**About this task**
Looking at each line of the data below, tally those that contain the word "string" and give only the total.

(Stored data)
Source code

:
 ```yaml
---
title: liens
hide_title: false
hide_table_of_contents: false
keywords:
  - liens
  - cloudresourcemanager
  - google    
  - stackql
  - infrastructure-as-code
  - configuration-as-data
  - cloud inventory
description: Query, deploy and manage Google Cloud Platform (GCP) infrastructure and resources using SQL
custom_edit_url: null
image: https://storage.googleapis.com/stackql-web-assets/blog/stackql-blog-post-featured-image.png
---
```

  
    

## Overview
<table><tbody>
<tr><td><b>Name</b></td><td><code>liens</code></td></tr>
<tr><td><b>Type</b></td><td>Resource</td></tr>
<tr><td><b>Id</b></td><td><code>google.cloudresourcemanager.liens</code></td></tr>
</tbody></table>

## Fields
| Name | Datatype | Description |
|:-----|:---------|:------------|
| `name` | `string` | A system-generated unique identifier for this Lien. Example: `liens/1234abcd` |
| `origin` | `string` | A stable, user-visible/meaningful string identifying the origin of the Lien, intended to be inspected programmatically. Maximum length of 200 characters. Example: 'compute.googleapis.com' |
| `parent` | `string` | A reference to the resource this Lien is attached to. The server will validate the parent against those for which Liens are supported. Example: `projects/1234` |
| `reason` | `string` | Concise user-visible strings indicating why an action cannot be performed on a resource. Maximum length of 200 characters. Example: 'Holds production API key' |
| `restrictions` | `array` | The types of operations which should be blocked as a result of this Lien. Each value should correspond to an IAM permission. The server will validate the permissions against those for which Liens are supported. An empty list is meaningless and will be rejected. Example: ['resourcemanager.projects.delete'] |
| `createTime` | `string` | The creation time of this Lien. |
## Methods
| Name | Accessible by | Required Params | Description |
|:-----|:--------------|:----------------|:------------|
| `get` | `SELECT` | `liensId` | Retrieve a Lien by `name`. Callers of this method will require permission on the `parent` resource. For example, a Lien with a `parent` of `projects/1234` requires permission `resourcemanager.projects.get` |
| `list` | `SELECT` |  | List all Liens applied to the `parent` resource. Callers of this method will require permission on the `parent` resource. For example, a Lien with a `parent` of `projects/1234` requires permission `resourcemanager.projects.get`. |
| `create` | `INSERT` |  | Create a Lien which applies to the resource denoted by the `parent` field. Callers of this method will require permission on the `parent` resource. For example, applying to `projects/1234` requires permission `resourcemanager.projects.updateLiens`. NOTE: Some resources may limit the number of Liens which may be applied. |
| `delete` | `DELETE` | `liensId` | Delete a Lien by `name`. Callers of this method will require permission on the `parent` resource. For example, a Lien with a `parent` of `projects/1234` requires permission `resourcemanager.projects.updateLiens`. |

---

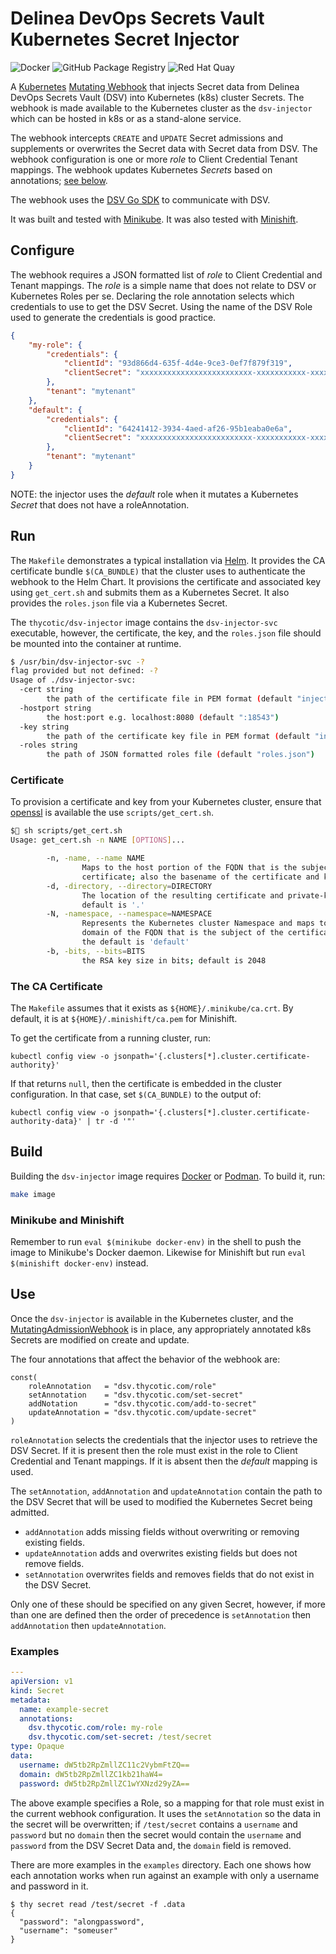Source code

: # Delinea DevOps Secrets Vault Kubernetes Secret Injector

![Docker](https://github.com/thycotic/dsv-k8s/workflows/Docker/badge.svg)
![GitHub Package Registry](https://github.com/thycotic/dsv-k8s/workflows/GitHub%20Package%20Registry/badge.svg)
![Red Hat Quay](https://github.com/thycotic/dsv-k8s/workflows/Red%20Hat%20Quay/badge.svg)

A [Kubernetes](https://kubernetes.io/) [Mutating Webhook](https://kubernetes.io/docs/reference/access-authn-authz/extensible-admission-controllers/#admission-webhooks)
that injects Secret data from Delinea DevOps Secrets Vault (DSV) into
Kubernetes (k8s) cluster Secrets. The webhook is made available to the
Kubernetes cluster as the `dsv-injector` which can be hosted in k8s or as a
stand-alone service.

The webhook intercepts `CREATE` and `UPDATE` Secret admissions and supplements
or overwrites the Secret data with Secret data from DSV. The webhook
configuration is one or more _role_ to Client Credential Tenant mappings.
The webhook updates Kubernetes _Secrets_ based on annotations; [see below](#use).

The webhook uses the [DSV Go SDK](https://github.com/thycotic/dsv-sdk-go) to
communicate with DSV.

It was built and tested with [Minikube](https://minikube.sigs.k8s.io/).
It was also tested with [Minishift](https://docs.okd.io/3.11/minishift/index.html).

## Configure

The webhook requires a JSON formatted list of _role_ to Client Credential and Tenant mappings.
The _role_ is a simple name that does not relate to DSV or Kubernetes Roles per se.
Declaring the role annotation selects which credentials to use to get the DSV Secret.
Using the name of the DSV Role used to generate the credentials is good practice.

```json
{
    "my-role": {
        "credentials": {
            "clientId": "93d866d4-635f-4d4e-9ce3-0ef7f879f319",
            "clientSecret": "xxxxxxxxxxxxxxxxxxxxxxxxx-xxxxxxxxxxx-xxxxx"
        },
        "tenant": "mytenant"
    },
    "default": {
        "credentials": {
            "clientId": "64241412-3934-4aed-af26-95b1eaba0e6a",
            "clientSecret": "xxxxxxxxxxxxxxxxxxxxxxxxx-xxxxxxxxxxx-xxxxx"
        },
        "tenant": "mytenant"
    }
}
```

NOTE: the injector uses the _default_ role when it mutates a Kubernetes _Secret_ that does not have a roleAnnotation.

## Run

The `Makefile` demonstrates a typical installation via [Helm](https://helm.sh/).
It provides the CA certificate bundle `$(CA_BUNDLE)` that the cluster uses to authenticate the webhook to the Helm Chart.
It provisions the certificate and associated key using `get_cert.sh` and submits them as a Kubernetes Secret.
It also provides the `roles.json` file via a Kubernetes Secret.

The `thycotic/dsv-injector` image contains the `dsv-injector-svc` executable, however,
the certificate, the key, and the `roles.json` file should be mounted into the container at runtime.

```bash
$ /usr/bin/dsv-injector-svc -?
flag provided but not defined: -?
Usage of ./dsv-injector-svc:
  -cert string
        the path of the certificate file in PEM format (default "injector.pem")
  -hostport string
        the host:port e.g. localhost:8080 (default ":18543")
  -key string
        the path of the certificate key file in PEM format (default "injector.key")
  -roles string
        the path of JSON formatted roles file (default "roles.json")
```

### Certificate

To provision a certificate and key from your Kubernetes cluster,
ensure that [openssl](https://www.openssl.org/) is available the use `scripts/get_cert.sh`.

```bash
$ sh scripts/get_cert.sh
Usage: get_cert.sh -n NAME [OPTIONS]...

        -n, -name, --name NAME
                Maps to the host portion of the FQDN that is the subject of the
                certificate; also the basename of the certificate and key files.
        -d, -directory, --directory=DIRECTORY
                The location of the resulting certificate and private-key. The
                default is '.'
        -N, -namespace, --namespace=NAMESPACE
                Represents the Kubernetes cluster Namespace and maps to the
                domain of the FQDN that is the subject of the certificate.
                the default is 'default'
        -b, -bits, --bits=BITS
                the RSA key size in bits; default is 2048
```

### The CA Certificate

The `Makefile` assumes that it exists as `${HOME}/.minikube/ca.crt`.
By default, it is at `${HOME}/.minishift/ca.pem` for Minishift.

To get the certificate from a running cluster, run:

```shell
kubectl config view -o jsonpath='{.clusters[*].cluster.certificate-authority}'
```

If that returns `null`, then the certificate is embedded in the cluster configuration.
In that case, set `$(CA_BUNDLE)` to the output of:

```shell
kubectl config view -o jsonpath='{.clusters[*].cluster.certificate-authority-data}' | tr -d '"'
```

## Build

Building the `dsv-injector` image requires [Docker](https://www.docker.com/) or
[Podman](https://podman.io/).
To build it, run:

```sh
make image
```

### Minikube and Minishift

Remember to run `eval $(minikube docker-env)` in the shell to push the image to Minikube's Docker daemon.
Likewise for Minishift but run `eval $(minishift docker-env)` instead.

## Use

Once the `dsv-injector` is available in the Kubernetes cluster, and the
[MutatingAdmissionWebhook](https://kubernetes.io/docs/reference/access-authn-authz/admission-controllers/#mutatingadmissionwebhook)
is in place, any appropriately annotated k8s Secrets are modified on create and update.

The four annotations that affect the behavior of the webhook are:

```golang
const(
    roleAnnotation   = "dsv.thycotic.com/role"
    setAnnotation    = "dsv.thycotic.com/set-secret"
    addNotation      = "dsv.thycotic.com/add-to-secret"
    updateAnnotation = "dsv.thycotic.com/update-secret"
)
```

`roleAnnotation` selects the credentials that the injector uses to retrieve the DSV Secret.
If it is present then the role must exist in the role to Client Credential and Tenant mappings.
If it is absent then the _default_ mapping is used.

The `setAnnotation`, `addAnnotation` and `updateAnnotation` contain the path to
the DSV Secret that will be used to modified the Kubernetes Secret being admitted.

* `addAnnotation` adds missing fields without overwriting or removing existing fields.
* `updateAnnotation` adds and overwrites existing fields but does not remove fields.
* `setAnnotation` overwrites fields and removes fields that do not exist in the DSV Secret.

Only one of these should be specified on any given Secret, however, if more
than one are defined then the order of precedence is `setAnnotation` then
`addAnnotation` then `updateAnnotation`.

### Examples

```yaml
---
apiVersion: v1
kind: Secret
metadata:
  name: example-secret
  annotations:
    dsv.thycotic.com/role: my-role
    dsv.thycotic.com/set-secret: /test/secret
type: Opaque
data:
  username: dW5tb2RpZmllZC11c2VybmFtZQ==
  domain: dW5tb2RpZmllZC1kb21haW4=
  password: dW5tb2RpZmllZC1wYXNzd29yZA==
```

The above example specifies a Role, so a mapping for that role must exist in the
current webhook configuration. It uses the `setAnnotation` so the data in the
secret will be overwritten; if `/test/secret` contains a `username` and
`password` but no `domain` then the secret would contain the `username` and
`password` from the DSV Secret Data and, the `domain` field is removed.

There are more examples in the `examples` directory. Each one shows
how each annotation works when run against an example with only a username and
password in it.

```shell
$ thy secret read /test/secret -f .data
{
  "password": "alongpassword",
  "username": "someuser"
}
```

**Task response**
9